_Exercise brief_: If a line below includes the string "with", copy it.

_Available records_:

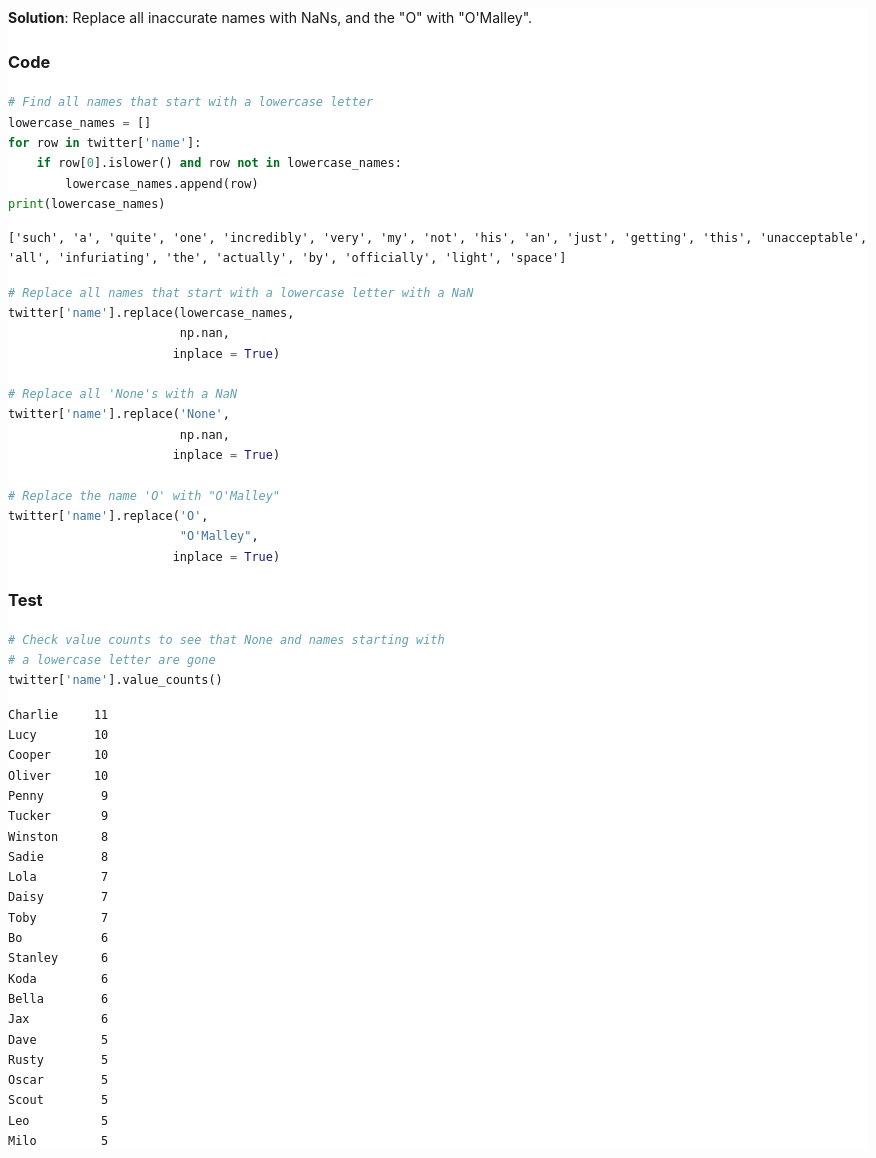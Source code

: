 **Solution**: Replace all inaccurate names with NaNs, and the "O" with "O'Malley".

### Code


```python
# Find all names that start with a lowercase letter
lowercase_names = []
for row in twitter['name']:
    if row[0].islower() and row not in lowercase_names:
        lowercase_names.append(row)
print(lowercase_names)
```

    ['such', 'a', 'quite', 'one', 'incredibly', 'very', 'my', 'not', 'his', 'an', 'just', 'getting', 'this', 'unacceptable', 'all', 'infuriating', 'the', 'actually', 'by', 'officially', 'light', 'space']



```python
# Replace all names that start with a lowercase letter with a NaN
twitter['name'].replace(lowercase_names, 
                        np.nan,
                       inplace = True)

# Replace all 'None's with a NaN
twitter['name'].replace('None', 
                        np.nan,
                       inplace = True)

# Replace the name 'O' with "O'Malley" 
twitter['name'].replace('O', 
                        "O'Malley",
                       inplace = True)
```

### Test


```python
# Check value counts to see that None and names starting with 
# a lowercase letter are gone
twitter['name'].value_counts()
```




    Charlie     11
    Lucy        10
    Cooper      10
    Oliver      10
    Penny        9
    Tucker       9
    Winston      8
    Sadie        8
    Lola         7
    Daisy        7
    Toby         7
    Bo           6
    Stanley      6
    Koda         6
    Bella        6
    Jax          6
    Dave         5
    Rusty        5
    Oscar        5
    Scout        5
    Leo          5
    Milo         5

_Answer space_:
: **Solution**: Replace all inaccurate names with NaNs, and the "O" with "O'Malley".
# Find all names that start with a lowercase letter
# Replace all names that start with a lowercase letter with a NaN
# Replace all 'None's with a NaN
# Replace the name 'O' with "O'Malley" 
# Check value counts to see that None and names starting with 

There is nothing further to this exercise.